The Iranian parliament has initiated a significant legislative review to formalize its jurisdiction over the Strait of Hormuz, a vital global oil transit chokepoint. On April 5, 2025, the Majlis convened to examine proposed bills focusing on legal authority, environmental protection, security protocols, and economic implications for the waterway. Following debate, lawmakers voted to form a special parliamentary committee tasked with drafting a comprehensive national plan and binding legal instruments to outline Iran's approach.
This session builds upon a plan approved by the parliament's National Security Committee on March 30, which proposed a central control role for the Iranian military and outlined potential bans on passage for vessels from the United States, Israel, and any country imposing unilateral sanctions on Iran. The proposed legislation includes enhanced navigational safety protocols, stricter environmental regulations, new financial and customs systems, and provisions for legal cooperation with Oman, which shares territorial waters.
In a related and escalating development, a senior Iranian official firmly rejected United States pressure to reopen the strait in exchange for a proposed temporary ceasefire, as reported by Reuters on April 10, 2025. The official declared Tehran would not be coerced by deadlines or temporary offers, assessing that Washington remains unprepared for a permanent resolution.
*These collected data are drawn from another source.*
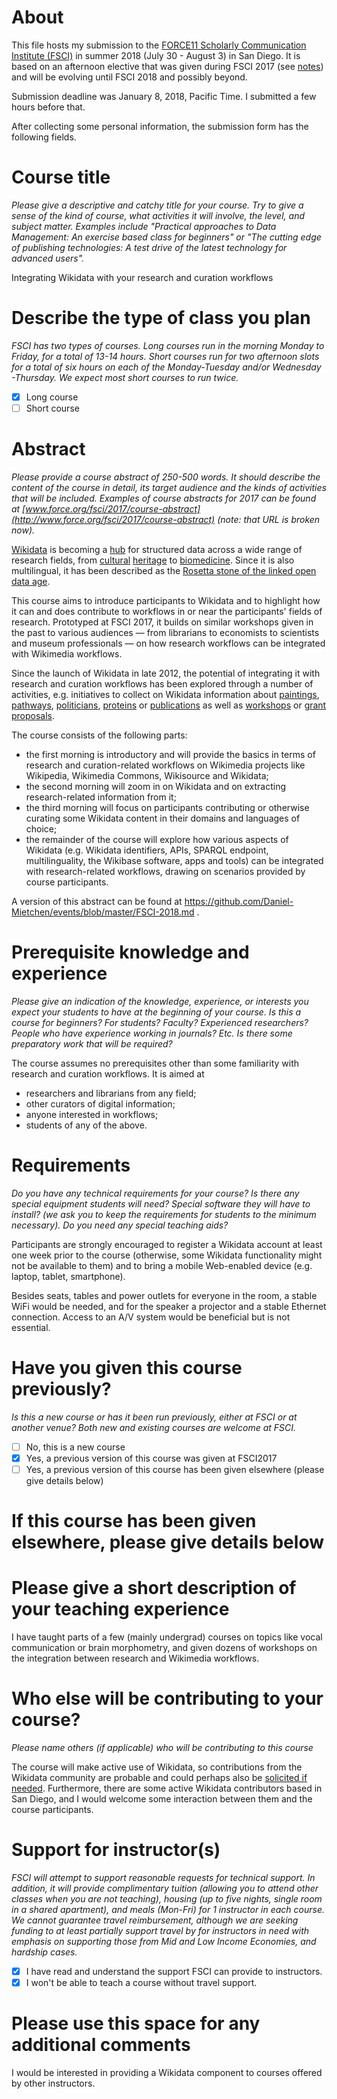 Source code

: # About

This file hosts my submission to the [FORCE11 Scholarly Communication Institute (FSCI)](https://www.force11.org/fsci) in summer 2018 (July 30 - August 3) in San Diego. It is based on an afternoon elective that was given during FSCI 2017 (see [notes](https://www.wikidata.org/wiki/User:Daniel_Mietchen/FSCI_2017)) and will be evolving until FSCI 2018 and possibly beyond. 

Submission deadline was January 8, 2018, Pacific Time. I submitted a few hours before that.

After collecting some personal information, the submission form has the following fields.

# Course title

*Please give a descriptive and catchy title for your course. Try to give a sense of the kind of course, what activities it will involve, the level, and subject matter. Examples include "Practical approaches to Data Management: An exercise based class for beginners" or "The cutting edge of publishing technologies: A test drive of the latest technology for advanced users".*

Integrating Wikidata with your research and curation workflows

# Describe the type of class you plan

*FSCI has two types of courses. Long courses run in the morning Monday to Friday, for a total of 13-14 hours. Short courses run for two afternoon slots for a total of six hours on each of the Monday-Tuesday and/or Wednesday -Thursday. We expect most short courses to run twice.*

- [x] Long course
- [ ] Short course

# Abstract

*Please provide a course abstract of 250-500 words. It should describe the content of the course in detail, its target audience and the kinds of activities that will be included. Examples of course abstracts for 2017 can be found at [www.force.org/fsci/2017/course-abstract](http://www.force.org/fsci/2017/course-abstract) (note: that URL is broken now).*

[Wikidata](https://wikidata.org/) is becoming a [hub](https://tools.wmflabs.org/hub/) for structured data across a wide range of research fields, from [cultural](http://blogs.bodleian.ox.ac.uk/digital/author/poulterm/) [heritage](https://medium.com/@alexstinson/wikidata-in-collections-building-a-universal-language-for-connecting-glam-catalogs-59b14aa3214c) to [biomedicine](https://www.slideshare.net/andrewsu/bosc2017-using-wikidata-as-an-open-communitymaintained-database-of-biomedical-knowledge). Since it is also multilingual, it has been described as the [Rosetta stone of the linked open data age](http://lab.cccb.org/en/wikidata-the-new-rosetta-stone/).

This course aims to introduce participants to Wikidata and to highlight how it can and does contribute to workflows in or near the participants' fields of research. Prototyped at FSCI 2017, it builds on similar workshops given in the past to various audiences &mdash; from librarians to economists to scientists and museum professionals &mdash; on how research workflows can be integrated with Wikimedia workflows.

Since the launch of Wikidata in late 2012, the potential of integrating it with research and curation workflows has been explored through a number of activities, e.g. initiatives to collect on Wikidata information about [paintings](https://www.wikidata.org/wiki/Wikidata:WikiProject_sum_of_all_paintings), [pathways](https://www.wikidata.org/wiki/User:ProteinBoxBot/SPARQL_Examples#Wikidata_-%3E_Wikipathways), [politicians](https://www.mysociety.org/democracy/everypolitician/), [proteins](https://www.wikidata.org/wiki/User:ProteinBoxBot/SPARQL_Examples#Uniprot_-%3E_Wikidata) or [publications](https://meta.wikimedia.org/wiki/WikiCite) as well as [workshops](https://www.wikidata.org/wiki/Wikidata:WikiProject_Ontology/Biocuration_2016) or [grant](https://doi.org/10.3897/rio.1.e7573) [proposals](http://sulab.org/2017/07/the-gene-wiki-project-looking-to-the-future-v-2017/).

The course consists of the following parts:
- the first morning is introductory and will provide the basics in terms of research and curation-related workflows on Wikimedia projects like Wikipedia, Wikimedia Commons, Wikisource and Wikidata;
- the second morning will zoom in on Wikidata and on extracting research-related information from it;
- the third morning will focus on participants contributing or otherwise curating some Wikidata content in their domains and languages of choice;
- the remainder of the course will explore how various aspects of Wikidata (e.g. Wikidata identifiers, APIs, SPARQL endpoint, multilinguality, the Wikibase software, apps and tools) can be integrated with research-related workflows, drawing on scenarios provided by course participants.

A version of this abstract can be found at https://github.com/Daniel-Mietchen/events/blob/master/FSCI-2018.md .


# Prerequisite knowledge and experience

*Please give an indication of the knowledge, experience, or interests you expect your students to have at the beginning of your course. Is this a course for beginners? For students? Faculty? Experienced researchers? People who have experience working in journals? Etc. Is there some preparatory work that will be required?*

The course assumes no prerequisites other than some familiarity with research and curation workflows. It is aimed at 
- researchers and librarians from any field;
- other curators of digital information;
- anyone interested in workflows;
- students of any of the above.

# Requirements

*Do you have any technical requirements for your course? Is there any special equipment students will need? Special software they will have to install? (we ask you to keep the requirements for students to the minimum necessary). Do you need any special teaching aids?*

Participants are strongly encouraged to register a Wikidata account at least one week prior to the course (otherwise, some Wikidata functionality might not be available to them) and to bring a mobile Web-enabled device (e.g. laptop, tablet, smartphone).

Besides seats, tables and power outlets for everyone in the room, a stable WiFi would be needed, and for the speaker a projector and a stable Ethernet connection. Access to an A/V system would be beneficial but is not essential.

# Have you given this course previously?

*Is this a new course or has it been run previously, either at FSCI or at another venue? Both new and existing courses are welcome at FSCI.*

- [ ] No, this is a new course
- [x] Yes, a previous version of this course was given at FSCI2017
- [ ] Yes, a previous version of this course has been given elsewhere (please give details below)

# If this course has been given elsewhere, please give details below

# Please give a short description of your teaching experience

I have taught parts of a few (mainly undergrad) courses on topics like vocal communication or brain morphometry, and given dozens of workshops on the integration between research and Wikimedia workflows.

# Who else will be contributing to your course?

*Please name others (if applicable) who will be contributing to this course*

The course will make active use of Wikidata, so contributions from the Wikidata community are probable and could perhaps also be [solicited if needed](https://www.wikidata.org/wiki/Wikidata:Request_a_query). Furthermore, there are some active Wikidata contributors based in San Diego, and I would welcome some interaction between them and the course participants.

# Support for instructor(s)

*FSCI will attempt to support reasonable requests for technical support. In addition, it will provide complimentary tuition (allowing you to attend other classes when you are not teaching), housing (up to five nights, single room in a shared apartment), and meals (Mon-Fri) for 1 instructor in each course. We cannot guarantee travel reimbursement, although we are seeking funding to at least partially support travel by for instructors in need with emphasis on supporting those from Mid and Low Income Economies, and hardship cases.*

- [x] I have read and understand the support FSCI can provide to instructors.
- [x] I won't be able to teach a course without travel support.

# Please use this space for any additional comments 

I would be interested in providing a Wikidata component to courses offered by other instructors.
This stance deepens a geopolitical stalemate, with the Strait of Hormuz being a critical corridor for approximately 21 million barrels of oil daily, representing about one-fifth of global petroleum consumption.
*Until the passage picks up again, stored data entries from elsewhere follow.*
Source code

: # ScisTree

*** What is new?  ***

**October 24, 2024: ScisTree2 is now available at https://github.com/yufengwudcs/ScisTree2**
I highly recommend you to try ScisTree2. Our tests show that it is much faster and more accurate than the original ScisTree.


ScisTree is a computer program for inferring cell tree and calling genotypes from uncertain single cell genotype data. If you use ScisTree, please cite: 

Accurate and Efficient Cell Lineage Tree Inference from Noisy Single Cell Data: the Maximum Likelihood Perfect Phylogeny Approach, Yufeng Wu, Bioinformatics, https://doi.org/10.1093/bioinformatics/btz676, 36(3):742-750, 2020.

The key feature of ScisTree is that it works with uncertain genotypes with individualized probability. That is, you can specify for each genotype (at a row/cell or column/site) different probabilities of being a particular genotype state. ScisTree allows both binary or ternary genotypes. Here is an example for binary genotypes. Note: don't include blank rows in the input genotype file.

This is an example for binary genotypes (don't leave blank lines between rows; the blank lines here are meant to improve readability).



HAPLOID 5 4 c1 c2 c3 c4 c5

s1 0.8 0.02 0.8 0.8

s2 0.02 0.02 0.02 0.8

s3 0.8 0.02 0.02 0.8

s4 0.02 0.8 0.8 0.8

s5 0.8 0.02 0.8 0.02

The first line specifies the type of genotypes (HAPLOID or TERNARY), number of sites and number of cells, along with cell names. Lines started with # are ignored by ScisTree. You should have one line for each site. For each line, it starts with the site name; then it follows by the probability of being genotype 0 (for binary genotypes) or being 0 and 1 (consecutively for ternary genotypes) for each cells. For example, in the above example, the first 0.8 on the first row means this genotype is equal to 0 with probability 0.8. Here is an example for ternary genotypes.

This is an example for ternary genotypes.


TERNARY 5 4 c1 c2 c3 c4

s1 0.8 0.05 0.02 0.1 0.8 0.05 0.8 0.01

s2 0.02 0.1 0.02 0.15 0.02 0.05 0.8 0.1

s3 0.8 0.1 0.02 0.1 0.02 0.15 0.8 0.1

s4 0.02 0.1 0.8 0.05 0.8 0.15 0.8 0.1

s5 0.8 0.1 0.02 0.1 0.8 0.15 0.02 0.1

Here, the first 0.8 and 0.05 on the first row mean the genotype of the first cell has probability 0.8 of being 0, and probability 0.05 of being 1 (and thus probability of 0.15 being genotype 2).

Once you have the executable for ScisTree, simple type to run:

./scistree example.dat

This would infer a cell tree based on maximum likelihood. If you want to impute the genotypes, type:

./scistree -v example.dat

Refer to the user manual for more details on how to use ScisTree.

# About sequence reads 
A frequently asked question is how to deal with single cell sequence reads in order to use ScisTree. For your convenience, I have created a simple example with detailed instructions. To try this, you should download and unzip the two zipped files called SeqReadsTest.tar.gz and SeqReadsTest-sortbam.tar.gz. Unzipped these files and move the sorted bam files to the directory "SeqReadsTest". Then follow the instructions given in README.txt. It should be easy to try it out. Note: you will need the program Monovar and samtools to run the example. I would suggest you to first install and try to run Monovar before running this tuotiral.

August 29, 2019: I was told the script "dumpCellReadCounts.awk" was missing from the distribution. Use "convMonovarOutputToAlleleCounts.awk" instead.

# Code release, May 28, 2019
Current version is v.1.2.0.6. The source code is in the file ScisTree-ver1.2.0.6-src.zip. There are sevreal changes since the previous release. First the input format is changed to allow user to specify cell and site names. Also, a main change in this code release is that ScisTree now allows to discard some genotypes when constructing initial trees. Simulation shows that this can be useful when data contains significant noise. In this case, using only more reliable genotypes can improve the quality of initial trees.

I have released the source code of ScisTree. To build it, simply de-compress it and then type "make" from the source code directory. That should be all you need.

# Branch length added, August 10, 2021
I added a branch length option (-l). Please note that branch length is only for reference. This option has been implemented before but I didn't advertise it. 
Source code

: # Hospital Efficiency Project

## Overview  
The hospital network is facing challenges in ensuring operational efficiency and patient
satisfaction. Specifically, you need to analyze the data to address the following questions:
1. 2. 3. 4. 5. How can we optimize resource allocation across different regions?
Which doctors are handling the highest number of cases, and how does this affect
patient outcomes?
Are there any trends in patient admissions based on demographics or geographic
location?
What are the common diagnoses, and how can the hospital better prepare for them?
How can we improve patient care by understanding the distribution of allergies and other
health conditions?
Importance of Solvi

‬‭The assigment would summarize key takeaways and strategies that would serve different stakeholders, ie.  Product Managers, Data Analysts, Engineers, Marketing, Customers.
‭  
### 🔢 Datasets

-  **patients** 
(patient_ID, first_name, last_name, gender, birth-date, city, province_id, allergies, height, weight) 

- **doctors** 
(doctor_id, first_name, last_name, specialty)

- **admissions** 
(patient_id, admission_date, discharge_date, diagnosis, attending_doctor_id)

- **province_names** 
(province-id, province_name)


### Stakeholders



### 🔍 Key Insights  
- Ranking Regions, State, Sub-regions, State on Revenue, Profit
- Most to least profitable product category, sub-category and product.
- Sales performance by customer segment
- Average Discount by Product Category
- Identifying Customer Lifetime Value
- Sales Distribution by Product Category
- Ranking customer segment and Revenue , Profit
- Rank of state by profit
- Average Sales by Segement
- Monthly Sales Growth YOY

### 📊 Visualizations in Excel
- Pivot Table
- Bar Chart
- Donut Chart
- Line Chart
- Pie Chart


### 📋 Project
The security aspect is paramount, with the initial plan assigning control likely to the Islamic Revolutionary Guard Corps Navy (IRGCN), which specializes in asymmetric naval warfare. This hardening of posture increases the risk of miscalculation with international naval forces, such as the U.S. Fifth Fleet. The global shipping industry is monitoring with acute concern, as any perceived hazard can spike war risk insurance premiums and force costly rerouting of vessels.
Market analysts note that prolonged uncertainty could influence global oil prices and accelerate investments in alternative pipeline infrastructure. The situation underscores a pivotal moment in regional maritime policy with profound implications for global energy security, international law, and regional stability.